Any lender in a consumer credit contract must give the borrower key information about their account regularly during the contract, except in specific circumstances. This is known as continuing disclosure. A lender must also provide continuing disclosure to anyone who has agreed to pay back the debt if the borrower doesn’t (the guarantor).
Bank loan and credit card statements are examples of continuing disclosure.
When does a lender have to provide continuing disclosure?
For a consumer credit contract, a lender must provide continuing disclosure at least every six months.
However, if the contract is a revolving consumer credit contract, where the borrower may draw down money on more than one occasion, a lender must provide continuing disclosure at least every 45 working days.
Exceptions to the continuing disclosure requirements
There are three situations where a lender doesn’t have to provide continuing disclosure. These are where the borrower or guarantor:
- knows the amount of each advance at the start of the contract and must make repayments according to a schedule that cannot be changed and is set out in the contract
- doesn’t have to pay any interest charges or fees under the contract (for example, in a “free credit” deal)
- has agreed to access the information on a website, and this information is kept up to date by the lender.
In addition, there are four situations where a lender doesn’t have to provide continuing disclosure to a borrower or guarantor over a particular period. These are where the borrower or guarantor:
- can’t be found
- hasn’t made any withdrawals from or payments to the account during the period covered by the disclosure statement and the unpaid balance is nil or has been written off
- has breached the contract and the lender has started taking action to recover the debt
- has been declared bankrupt or has died (although continuing disclosure statements will still have to be provided if the Official Assignee or the executor or trustee of the borrower’s estate requests them).
If the lender hasn’t provided a disclosure statement during a particular period for one of these reasons, they must include all the information that would have been disclosed for that period in the next disclosure statement.
What information does a lender have to provide for continuing disclosure?
If it is relevant, a lender must include the following information in each continuing disclosure statement:
- the period covered by the statement
- the opening and closing unpaid balances
- the date, amount and description of each advance provided to the borrower during the statement period
- the date and amount of each interest charge, fee or other charge during the statement period
- the date and amount of each payment made by the borrower during the statement period
- when the next payment is due
- how much the next payment will be
- the annual interest rate or rates applying during the statement period (expressed as a percentage).
How does a lender make continuing disclosure?
A lender must provide continuing disclosure in writing, either in a single document or in a series of related documents.
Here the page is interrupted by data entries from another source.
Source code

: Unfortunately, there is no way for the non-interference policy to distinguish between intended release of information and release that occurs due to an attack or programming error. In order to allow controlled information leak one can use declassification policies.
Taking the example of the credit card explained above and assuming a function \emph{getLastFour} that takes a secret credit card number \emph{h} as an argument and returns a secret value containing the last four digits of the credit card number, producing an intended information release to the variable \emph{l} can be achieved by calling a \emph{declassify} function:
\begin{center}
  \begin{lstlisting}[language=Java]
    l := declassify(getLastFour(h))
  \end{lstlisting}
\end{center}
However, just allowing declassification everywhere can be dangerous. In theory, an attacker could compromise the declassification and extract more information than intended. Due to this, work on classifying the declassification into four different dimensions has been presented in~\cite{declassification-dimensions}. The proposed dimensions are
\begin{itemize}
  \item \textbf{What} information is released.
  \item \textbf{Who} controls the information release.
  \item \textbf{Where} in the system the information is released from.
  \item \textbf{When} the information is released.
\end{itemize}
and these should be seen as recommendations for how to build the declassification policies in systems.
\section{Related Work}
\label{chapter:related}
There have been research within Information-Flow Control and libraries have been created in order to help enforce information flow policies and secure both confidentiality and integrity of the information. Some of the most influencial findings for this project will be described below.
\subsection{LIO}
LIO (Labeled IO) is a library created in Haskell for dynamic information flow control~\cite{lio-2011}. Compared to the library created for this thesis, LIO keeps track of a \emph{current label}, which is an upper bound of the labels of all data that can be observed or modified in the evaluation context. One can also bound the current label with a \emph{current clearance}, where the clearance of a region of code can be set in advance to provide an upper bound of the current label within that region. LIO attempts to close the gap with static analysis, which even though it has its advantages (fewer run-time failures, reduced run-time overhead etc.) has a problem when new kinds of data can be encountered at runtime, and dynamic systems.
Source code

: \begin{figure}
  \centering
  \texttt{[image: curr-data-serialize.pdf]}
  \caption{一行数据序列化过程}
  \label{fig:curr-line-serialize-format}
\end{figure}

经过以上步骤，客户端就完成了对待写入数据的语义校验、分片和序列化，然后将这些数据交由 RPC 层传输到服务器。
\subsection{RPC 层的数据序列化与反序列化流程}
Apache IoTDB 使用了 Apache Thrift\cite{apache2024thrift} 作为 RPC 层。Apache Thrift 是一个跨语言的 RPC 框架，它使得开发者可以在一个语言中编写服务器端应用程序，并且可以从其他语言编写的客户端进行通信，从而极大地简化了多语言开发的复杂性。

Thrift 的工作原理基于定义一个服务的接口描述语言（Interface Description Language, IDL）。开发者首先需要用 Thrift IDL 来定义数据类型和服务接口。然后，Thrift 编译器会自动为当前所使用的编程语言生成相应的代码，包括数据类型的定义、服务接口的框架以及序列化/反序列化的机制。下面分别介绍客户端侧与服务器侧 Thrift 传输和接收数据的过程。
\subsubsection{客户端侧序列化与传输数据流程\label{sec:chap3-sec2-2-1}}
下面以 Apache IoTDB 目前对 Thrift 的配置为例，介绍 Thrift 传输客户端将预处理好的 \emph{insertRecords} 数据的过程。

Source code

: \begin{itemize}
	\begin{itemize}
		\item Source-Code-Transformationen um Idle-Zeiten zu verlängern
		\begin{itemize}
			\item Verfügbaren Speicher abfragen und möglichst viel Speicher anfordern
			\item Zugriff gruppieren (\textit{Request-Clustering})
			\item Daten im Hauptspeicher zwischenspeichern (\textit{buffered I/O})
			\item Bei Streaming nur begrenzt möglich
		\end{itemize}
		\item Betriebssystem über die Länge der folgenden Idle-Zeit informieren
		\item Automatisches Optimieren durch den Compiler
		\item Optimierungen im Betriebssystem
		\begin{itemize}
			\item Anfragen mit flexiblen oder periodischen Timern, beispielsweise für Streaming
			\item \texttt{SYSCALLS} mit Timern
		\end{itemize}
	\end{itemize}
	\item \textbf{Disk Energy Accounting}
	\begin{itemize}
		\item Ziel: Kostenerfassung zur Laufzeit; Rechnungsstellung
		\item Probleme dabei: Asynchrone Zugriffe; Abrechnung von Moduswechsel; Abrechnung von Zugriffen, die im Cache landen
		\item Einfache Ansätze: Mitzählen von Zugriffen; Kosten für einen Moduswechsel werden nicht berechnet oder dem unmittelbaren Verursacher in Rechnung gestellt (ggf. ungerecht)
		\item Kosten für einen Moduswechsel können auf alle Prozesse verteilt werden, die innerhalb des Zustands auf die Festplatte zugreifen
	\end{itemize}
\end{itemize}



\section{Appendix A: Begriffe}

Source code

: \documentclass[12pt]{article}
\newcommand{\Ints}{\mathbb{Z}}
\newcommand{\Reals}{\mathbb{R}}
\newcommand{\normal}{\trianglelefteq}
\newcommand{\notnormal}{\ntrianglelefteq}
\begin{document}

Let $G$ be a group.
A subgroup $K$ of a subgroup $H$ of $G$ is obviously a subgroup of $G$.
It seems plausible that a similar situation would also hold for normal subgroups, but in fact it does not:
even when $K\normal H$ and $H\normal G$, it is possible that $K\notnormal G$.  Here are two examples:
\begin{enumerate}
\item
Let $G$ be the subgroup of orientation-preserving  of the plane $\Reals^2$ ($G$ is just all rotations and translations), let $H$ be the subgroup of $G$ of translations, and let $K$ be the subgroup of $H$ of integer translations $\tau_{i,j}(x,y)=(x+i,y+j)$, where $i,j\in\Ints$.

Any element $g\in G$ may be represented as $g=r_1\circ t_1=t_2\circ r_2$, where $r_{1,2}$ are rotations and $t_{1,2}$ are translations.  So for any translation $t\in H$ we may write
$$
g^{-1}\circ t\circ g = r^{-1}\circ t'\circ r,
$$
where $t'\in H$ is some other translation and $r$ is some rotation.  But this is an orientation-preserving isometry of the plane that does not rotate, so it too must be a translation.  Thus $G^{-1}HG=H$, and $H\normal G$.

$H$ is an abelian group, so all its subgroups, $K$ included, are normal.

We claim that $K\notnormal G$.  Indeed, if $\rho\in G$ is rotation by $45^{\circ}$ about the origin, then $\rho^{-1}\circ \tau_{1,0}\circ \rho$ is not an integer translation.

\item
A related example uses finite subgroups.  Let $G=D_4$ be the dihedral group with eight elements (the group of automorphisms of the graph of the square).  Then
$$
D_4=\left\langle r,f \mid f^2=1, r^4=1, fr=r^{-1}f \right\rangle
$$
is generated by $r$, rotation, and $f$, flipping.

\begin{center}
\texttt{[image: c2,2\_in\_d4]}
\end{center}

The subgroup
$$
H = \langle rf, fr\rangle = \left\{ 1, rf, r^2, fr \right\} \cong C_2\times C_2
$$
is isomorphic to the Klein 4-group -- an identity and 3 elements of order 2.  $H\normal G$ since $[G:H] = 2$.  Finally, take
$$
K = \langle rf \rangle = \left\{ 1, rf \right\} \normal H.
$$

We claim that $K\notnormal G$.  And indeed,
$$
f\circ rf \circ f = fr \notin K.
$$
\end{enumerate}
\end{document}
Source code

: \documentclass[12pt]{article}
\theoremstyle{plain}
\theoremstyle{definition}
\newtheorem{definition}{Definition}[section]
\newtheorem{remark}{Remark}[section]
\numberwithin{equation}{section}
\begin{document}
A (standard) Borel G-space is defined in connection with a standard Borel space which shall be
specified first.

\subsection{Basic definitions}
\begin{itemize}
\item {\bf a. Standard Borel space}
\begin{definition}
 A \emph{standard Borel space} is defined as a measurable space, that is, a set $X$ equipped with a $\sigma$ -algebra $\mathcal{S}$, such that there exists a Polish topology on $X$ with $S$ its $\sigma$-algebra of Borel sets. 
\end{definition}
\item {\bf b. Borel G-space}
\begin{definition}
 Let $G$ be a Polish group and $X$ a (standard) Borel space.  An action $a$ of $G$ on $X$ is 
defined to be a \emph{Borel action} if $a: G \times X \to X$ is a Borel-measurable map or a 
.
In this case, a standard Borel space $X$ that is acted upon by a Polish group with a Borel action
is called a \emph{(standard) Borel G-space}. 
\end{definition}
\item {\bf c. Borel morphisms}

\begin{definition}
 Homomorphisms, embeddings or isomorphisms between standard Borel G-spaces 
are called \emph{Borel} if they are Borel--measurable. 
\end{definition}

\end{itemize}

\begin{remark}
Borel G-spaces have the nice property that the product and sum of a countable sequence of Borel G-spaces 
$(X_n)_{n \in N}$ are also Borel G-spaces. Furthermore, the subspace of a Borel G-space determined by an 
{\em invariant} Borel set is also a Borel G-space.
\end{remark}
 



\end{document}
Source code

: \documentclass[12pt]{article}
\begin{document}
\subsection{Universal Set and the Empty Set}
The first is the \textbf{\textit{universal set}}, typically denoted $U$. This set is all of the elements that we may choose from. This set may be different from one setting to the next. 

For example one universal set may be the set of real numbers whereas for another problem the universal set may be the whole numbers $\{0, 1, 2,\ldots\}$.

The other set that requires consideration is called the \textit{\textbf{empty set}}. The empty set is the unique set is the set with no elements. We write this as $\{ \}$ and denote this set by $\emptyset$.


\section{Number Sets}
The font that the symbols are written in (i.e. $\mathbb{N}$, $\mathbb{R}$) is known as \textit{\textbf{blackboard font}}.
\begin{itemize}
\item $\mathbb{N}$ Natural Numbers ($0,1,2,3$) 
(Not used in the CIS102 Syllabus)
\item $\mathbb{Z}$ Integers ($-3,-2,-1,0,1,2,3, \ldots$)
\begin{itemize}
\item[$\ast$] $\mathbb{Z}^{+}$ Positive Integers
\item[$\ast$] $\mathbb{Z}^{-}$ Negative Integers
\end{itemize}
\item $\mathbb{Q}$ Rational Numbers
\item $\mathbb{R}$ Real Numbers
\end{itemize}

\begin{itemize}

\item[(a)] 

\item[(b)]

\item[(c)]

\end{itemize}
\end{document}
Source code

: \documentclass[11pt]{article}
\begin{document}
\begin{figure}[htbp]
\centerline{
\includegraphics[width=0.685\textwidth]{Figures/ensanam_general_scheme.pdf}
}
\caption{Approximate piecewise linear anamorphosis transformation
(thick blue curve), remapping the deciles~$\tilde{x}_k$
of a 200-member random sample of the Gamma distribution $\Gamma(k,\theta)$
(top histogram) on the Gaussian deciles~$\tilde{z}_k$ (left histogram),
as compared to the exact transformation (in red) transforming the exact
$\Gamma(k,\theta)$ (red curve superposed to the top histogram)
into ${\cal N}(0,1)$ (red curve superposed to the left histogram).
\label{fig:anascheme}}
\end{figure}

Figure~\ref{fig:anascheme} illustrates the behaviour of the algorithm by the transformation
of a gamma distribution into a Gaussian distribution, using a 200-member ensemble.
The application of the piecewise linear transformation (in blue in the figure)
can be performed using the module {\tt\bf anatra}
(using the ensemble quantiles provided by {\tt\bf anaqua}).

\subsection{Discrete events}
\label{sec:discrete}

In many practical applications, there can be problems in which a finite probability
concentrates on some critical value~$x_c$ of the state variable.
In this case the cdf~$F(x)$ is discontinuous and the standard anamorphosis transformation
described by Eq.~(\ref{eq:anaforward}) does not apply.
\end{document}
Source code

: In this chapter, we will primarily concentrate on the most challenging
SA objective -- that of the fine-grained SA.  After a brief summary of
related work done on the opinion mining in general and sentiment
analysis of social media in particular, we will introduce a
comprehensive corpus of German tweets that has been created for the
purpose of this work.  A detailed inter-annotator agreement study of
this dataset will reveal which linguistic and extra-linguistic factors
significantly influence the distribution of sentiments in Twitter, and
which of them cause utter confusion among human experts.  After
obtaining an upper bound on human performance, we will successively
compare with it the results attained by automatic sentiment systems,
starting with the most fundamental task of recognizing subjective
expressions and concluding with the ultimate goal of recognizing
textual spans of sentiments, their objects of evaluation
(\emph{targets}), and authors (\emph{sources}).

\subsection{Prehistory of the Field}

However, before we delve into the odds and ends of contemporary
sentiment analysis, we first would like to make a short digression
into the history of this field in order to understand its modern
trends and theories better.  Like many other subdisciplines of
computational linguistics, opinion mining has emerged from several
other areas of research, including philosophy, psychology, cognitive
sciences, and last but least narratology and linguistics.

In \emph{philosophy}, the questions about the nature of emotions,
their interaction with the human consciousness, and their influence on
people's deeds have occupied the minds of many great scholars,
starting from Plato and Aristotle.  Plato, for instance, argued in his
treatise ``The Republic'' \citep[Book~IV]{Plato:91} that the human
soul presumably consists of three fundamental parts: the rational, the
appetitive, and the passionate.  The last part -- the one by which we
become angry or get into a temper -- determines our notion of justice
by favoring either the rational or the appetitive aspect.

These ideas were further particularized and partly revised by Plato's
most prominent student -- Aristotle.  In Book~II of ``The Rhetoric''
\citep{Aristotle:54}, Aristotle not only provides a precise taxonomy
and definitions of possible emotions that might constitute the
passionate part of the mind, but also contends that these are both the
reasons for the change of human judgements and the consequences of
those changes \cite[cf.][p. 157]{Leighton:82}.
The information must be clear and concise so that a reasonable person will see it. The overall effect must not be misleading or deceptive.
A lender must provide continuing disclosure by either:
- giving a disclosure statement to the borrower or guarantor in person
- posting a disclosure statement to the borrower’s or guarantor’s last known address
or
- emailing or faxing a disclosure statement to the borrower or guarantor (as long as they have agreed to this).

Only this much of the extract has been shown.